As your Question implicitly frames it, the degree sequence can be ordered arbitrarily, and thus sorting it is a convenient starting point. Any adjacency matrix would be $4\times 4$ with binary entries ($0$s and $1$s), symmetric (for undirected graphs), and have only $0$s on the diagonal (no self-edges in simple graphs).

Taking the first row/column to represent a vertex of degree $3$, we would have this:

$$ \begin{bmatrix} 0 & 1 & 1 & 1 \\ 1 & 0 & ? & ? \\ 1 & ? & 0 & ? \\ 1 & ? & ? & 0 \end{bmatrix} $$

But as your argument notes, we are obstructed when we try to make the next vertex have degree $3$, because filling in those entries forces the two remaining vertices to have degree (at least) $2$:

$$ \begin{bmatrix} 0 & 1 & 1 & 1 \\ 1 & 0 & 1 & 1 \\ 1 & 1 & 0 & ? \\ 1 & 1 & ? & 0 \end{bmatrix} $$


A different approach to proving the nonexistence of a graph with this degree sequence would be to count the edges, $|E|$, which must be half the sum of all the degrees. That is, $|E|=4$ if the degrees add up to $8$ as they would here.

Now the complete graph $K_4$ on four vertices only has six edges, so we can picture starting with that and removing two edges, which would either be two connected edges or two unconnected edges. The first choice leaves a degree sequence $3,2,2,1$, and the second leaves a degree sequence $2,2,2,2$. Since neither choice gives us what we want, we get what we need!

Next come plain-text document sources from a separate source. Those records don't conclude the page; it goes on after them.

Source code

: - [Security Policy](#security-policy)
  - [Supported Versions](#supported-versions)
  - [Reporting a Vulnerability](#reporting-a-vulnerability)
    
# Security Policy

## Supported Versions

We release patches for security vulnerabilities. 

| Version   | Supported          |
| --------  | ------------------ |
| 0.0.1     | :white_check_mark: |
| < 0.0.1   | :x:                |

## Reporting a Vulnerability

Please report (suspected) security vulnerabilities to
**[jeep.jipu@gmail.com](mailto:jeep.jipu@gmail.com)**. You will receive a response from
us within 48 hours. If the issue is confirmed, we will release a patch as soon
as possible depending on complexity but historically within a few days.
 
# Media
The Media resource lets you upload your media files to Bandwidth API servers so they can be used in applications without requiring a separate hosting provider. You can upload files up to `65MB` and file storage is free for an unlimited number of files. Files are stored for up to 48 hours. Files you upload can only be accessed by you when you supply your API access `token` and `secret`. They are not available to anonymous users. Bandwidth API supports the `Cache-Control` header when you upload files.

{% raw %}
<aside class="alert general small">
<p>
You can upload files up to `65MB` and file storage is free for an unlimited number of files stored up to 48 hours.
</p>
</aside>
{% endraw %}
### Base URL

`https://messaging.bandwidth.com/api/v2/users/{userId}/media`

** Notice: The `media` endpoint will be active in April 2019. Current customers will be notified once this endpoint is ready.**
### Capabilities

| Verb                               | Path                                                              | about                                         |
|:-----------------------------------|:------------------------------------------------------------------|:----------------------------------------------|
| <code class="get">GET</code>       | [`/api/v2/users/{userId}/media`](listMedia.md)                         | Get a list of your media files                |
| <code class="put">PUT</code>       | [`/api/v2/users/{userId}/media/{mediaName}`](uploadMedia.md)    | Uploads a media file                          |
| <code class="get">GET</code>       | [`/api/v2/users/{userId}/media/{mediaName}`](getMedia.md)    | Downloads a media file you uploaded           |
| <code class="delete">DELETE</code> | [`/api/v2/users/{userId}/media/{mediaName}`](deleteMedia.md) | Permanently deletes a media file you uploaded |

Also, as @EuYu points out in a Comment, the Erdős–Gallai theorem restricts the possible degree sequences and can be applied here to exclude the possibility of $3,3,1,1$.

To be realized as the (descending) degrees of a simple graph, nonnegative integers $d_1 \ge d_2 \ge \ldots \ge d_n$ must satisfy for each $1 \le k \le n$:

$$ \sum_{i=1}^k d_i \le k(k-1) + \sum_{i=k+1}^n \min(d_i,k) $$

In particular for our target degree sequence with $k=2$, $d_1 + d_2 = 6$ but:

$$2(2-1) + \min(1,3) + \min(1,4) = 4$$

and the necessary condition fails.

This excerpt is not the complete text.